History

Turkey
- Name: Botaş FSRU Ertuğrul Gazi
- Namesake: Ertuğrul
- Owner: BOTAŞ
- Operator: BOTAŞ Trading IC
- Builder: Hyundai Heavy Industries, South Korea
- Cost: US$225 million
- Launched: 2 September 2020
- Completed: 17 March 2021; 4 years ago
- In service: 25 June 2021; 4 years ago
- Home port: Istanbul, Turkey
- Identification: IMO number: 9859820; MMSI number: 271048493; Callsign: TCA6267;

General characteristics
- Class & type: FSRU
- Tonnage: 108,919 GT; 32,675 NT; 93,513 DWT;
- Length: 295 m (968 ft)
- Beam: 46 m (151 ft)
- Height: 63 m (207 ft)
- Depth: 19.96 m (65.5 ft)
- Installed power: 28,402.84 bhp (21,179.99 kW)
- Capacity: 170,000 m^{3} (6,000,000 cu ft) LNG tank; 28,000,000 m^{3}/d (990,000,000 cu ft/d) Regasification rate;

= MT Botaş FSRU Ertuğrul Gazi =

Turkey-flagged offshore support vessel

MT Botaş FSRU Ertuğrul Gazi is a South Korean-built Turkey-flagged offshore support vessel certified as a floating storage regasification unit (FSRU) for liquified natural gas (LNG). She is owned by the Turkish petroleum and natural gas pipeline corporation BOTAŞ, and operated by the Norwegian maritime company Wilhelmsen Ship Management, serving at Botaş Dörtyol LNG Storage Facility in southern Turkey. This is the country's first vessel of this type.

== History ==
The offshore support vessel was built for the Turkish petroleum and natural gas pipeline corporation BOTAŞ, at a budget cost of US$225 million, at Ulsan shipyard of Hyundai Heavy Industries. Testing of the vessel started after her launch on 2 September 2020. She was completed on 17 March 2021 after a delay of six months, and sailed to Turkey on 23 March. She is certified as a Floating Storage Regasification Unit (FSRU) for liquified natural gas (LNG) in accordance with the guidelines for LNG Regasification Vessels of the classification society American Bureau of Shipping (ABS). She was named Ertuğrul Gazi after Ertuğrul (died c. 1280/1281), who was the father of Osman I, founder of the Ottoman Empire. FSRU Ertuğrul Gazi is the country's first vessel of this type.

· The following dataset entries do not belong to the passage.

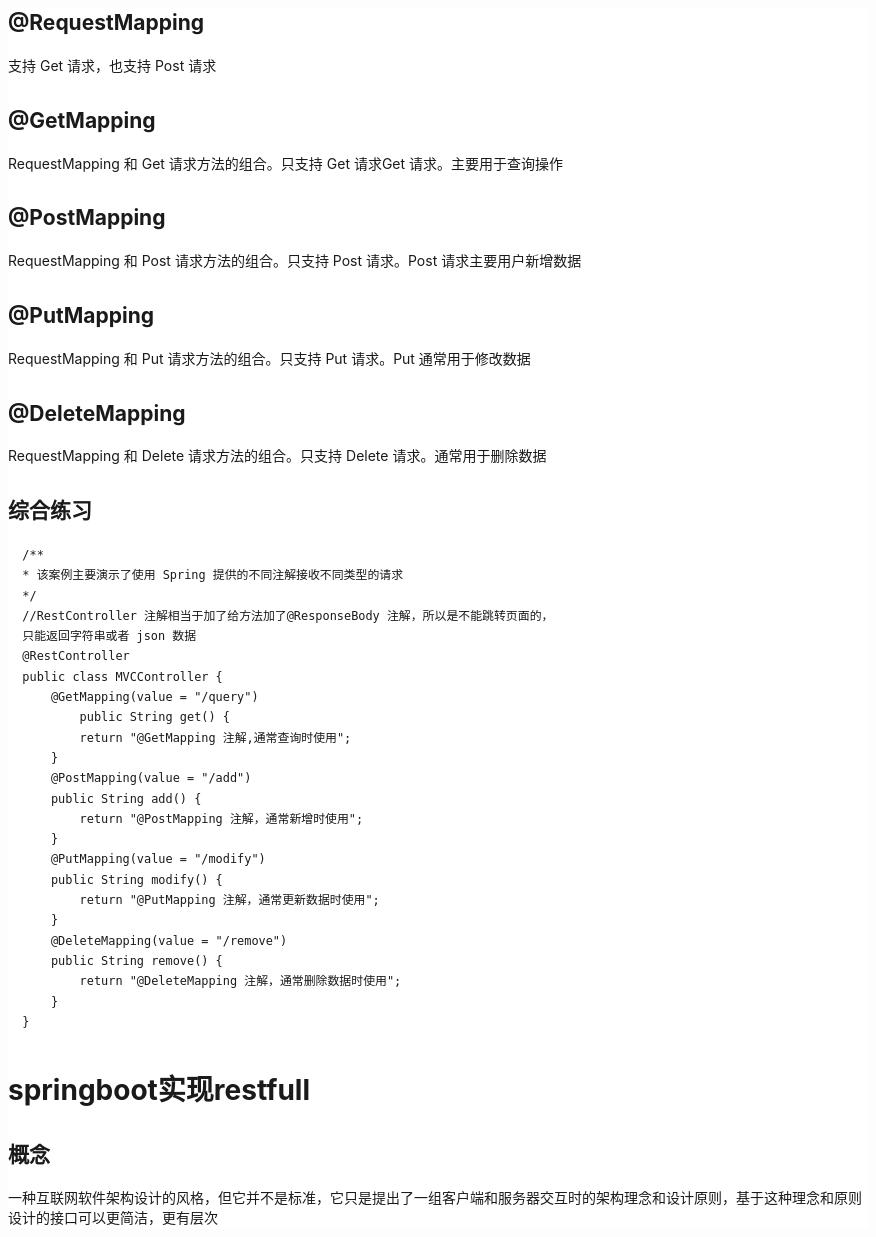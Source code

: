 ## @RequestMapping
  支持 Get 请求，也支持 Post 请求

## @GetMapping
  RequestMapping 和 Get 请求方法的组合。只支持 Get 请求Get 请求。主要用于查询操作
## @PostMapping
  RequestMapping 和 Post 请求方法的组合。只支持 Post 请求。Post 请求主要用户新增数据
## @PutMapping
  RequestMapping 和 Put 请求方法的组合。只支持 Put 请求。Put 通常用于修改数据
## @DeleteMapping
  RequestMapping 和 Delete 请求方法的组合。只支持 Delete 请求。通常用于删除数据
## 综合练习
  ```
    /**
    * 该案例主要演示了使用 Spring 提供的不同注解接收不同类型的请求
    */
    //RestController 注解相当于加了给方法加了@ResponseBody 注解，所以是不能跳转页面的，
    只能返回字符串或者 json 数据
    @RestController
    public class MVCController {
        @GetMapping(value = "/query")
            public String get() {
            return "@GetMapping 注解,通常查询时使用";
        }
        @PostMapping(value = "/add")
        public String add() {
            return "@PostMapping 注解，通常新增时使用";
        }
        @PutMapping(value = "/modify")
        public String modify() {
            return "@PutMapping 注解，通常更新数据时使用";
        }
        @DeleteMapping(value = "/remove")
        public String remove() {
            return "@DeleteMapping 注解，通常删除数据时使用";
        }
    }     
  ```

# springboot实现restfull
## 概念
  一种互联网软件架构设计的风格，但它并不是标准，它只是提出了一组客户端和服务器交互时的架构理念和设计原则，基于这种理念和原则设计的接口可以更简洁，更有层次
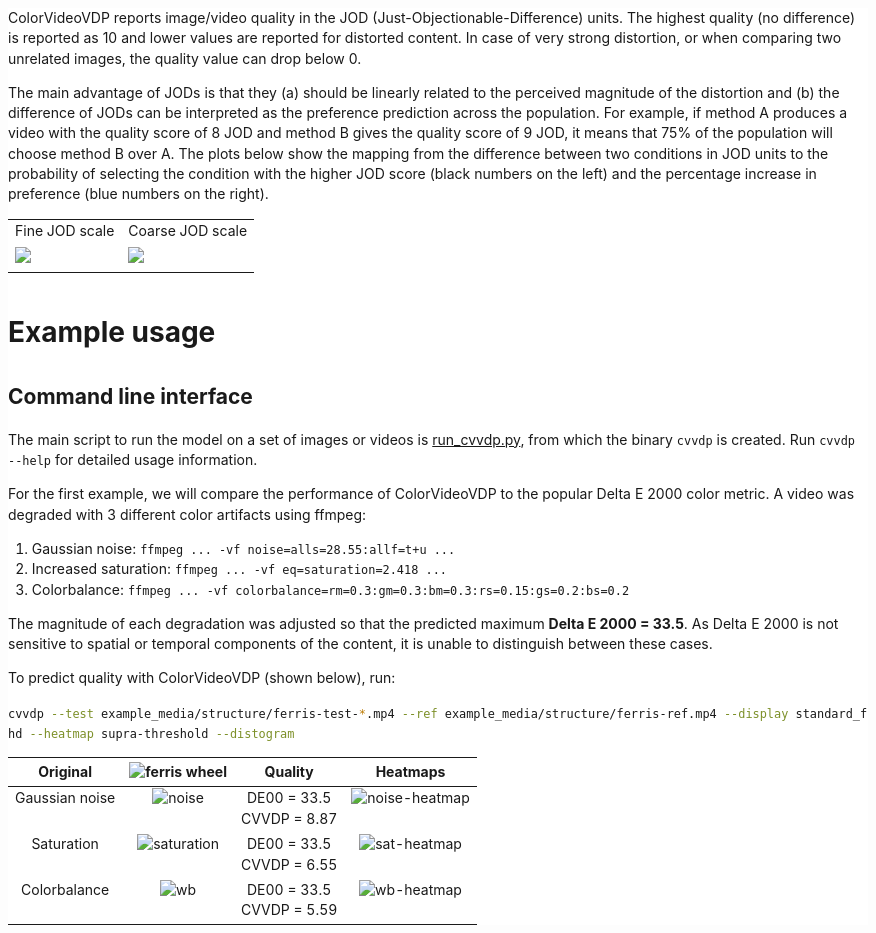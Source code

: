 ColorVideoVDP reports image/video quality in the JOD (Just-Objectionable-Difference) units. The highest quality (no difference) is reported as 10 and lower values are reported for distorted content. In case of very strong distortion, or when comparing two unrelated images, the quality value can drop below 0. 

The main advantage of JODs is that they (a) should be linearly related to the perceived magnitude of the distortion and (b) the difference of JODs can be interpreted as the preference prediction across the population. For example, if method A produces a video with the quality score of 8 JOD and method B gives the quality score of 9 JOD, it means that 75% of the population will choose method B over A. The plots below show the mapping from the difference between two conditions in JOD units to the probability of selecting the condition with the higher JOD score (black numbers on the left) and the percentage increase in preference (blue numbers on the right).

<table>
  <tr>
    <td>Fine JOD scale</td>
    <td>Coarse JOD scale</td>
  </tr>
  <tr>
    <td><img width="512" src="imgs/fine_jod_scale.png"></img></td>
    <td><img width="512" src="imgs/coarse_jod_scale.png"></img></td>
  </tr>
</table>

# Example usage

## Command line interface
The main script to run the model on a set of images or videos is [run_cvvdp.py](pycvvdp/run_cvvdp.py), from which the binary `cvvdp` is created. Run `cvvdp --help` for detailed usage information.

For the first example, we will compare the performance of ColorVideoVDP to the popular Delta E 2000 color metric. A video was degraded with 3 different color artifacts using ffmpeg:
1. Gaussian noise: `ffmpeg ... -vf noise=alls=28.55:allf=t+u ...`
1. Increased saturation: `ffmpeg ... -vf eq=saturation=2.418 ...`
1. Colorbalance: `ffmpeg ... -vf colorbalance=rm=0.3:gm=0.3:bm=0.3:rs=0.15:gs=0.2:bs=0.2`

The magnitude of each degradation was adjusted so that the predicted maximum **Delta E 2000 = 33.5**. As Delta E 2000 is not sensitive to spatial or temporal components of the content, it is unable to distinguish between these cases.

To predict quality with ColorVideoVDP (shown below), run:

```bash
cvvdp --test example_media/structure/ferris-test-*.mp4 --ref example_media/structure/ferris-ref.mp4 --display standard_fhd --heatmap supra-threshold --distogram
```

|Original | ![ferris wheel](https://www.cl.cam.ac.uk/research/rainbow/projects/colorvideovdp/reports/heatmaps/ferris-ref.gif) | Quality | Heatmaps |
| :---: | :---: | :---: | :---: |
| Gaussian noise | ![noise](https://www.cl.cam.ac.uk/research/rainbow/projects/colorvideovdp/reports/heatmaps/ferris-noise.gif) | DE00 = 33.5  <br /> CVVDP = 8.87 | ![noise-heatmap](https://www.cl.cam.ac.uk/research/rainbow/projects/colorvideovdp/reports/heatmaps/ferris-test-noise_heatmap.gif) |
| Saturation | ![saturation](https://www.cl.cam.ac.uk/research/rainbow/projects/colorvideovdp/reports/heatmaps/ferris-sat.gif) | DE00 = 33.5 <br /> CVVDP = 6.55 | ![sat-heatmap](https://www.cl.cam.ac.uk/research/rainbow/projects/colorvideovdp/reports/heatmaps/ferris-test-sat_heatmap.gif) |
| Colorbalance | ![wb](https://www.cl.cam.ac.uk/research/rainbow/projects/colorvideovdp/reports/heatmaps/ferris-wb.gif) | DE00 = 33.5 <br /> CVVDP = 5.59 | ![wb-heatmap](https://www.cl.cam.ac.uk/research/rainbow/projects/colorvideovdp/reports/heatmaps/ferris-test-wb_heatmap.gif) |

The ship arrived in Dörtyol, Hatay Province, southern Turkey on 26 April 2021. Her home port is Istanbul, Turkey. She then undergwent final regasification trials on site. On 25 June the same year, she was commissioned at Botaş Dörtyol LNG Storage Facility, northeastern Mediterranean Sea replacing the chartered Bahamas-flagged MT MOL FSRU Challenger, the world's largest FSRU. She started her operations under the management of the Singapore-based Norwegian company Wilhelmsen Ship Management, transferring 132000 m3 Algeria-based LNG from the Bahamas-flagged carrier LNG Berge Arzew and regasifying and pumping into the national pipeline network system on 29 June.

In 2022, BOTAŞ reported that the FSRU carried out a total of 24 ship-to-ship operations within twelve months. She transferred 2100000000 m3 of regasified natural gas into the national pipeline network system in one year, which is equivalent to about the six-months housing consumption of natural gas of Istanbul, which has a population of around 16 million.

== Characteristics ==
Ertuğrul Gazi is 295 m long, has a beam of 46 m, a ship's depth of 19.96 m and a height of 64 m. The ship's tonnages are , and . The ship is propelled by one engine of 28402.84 BHP.

The FSRU is capable of storing 170000 m3 LNG, which is equivalent to 108000000 m3 natural gas, and regasification of 28000000 m3/d natural gas. Her daily regasification rate is among the highest in the world, and can meet 8.2% of the natural gas supplied to the system in Turkey on a daily basis. Turkey's annual natural gas consumption is 45000000–50000000 m3.

The vessel's IMO number is 9859820 and the current MMSI number is 271048493. The vessel has the callsign TCA6267.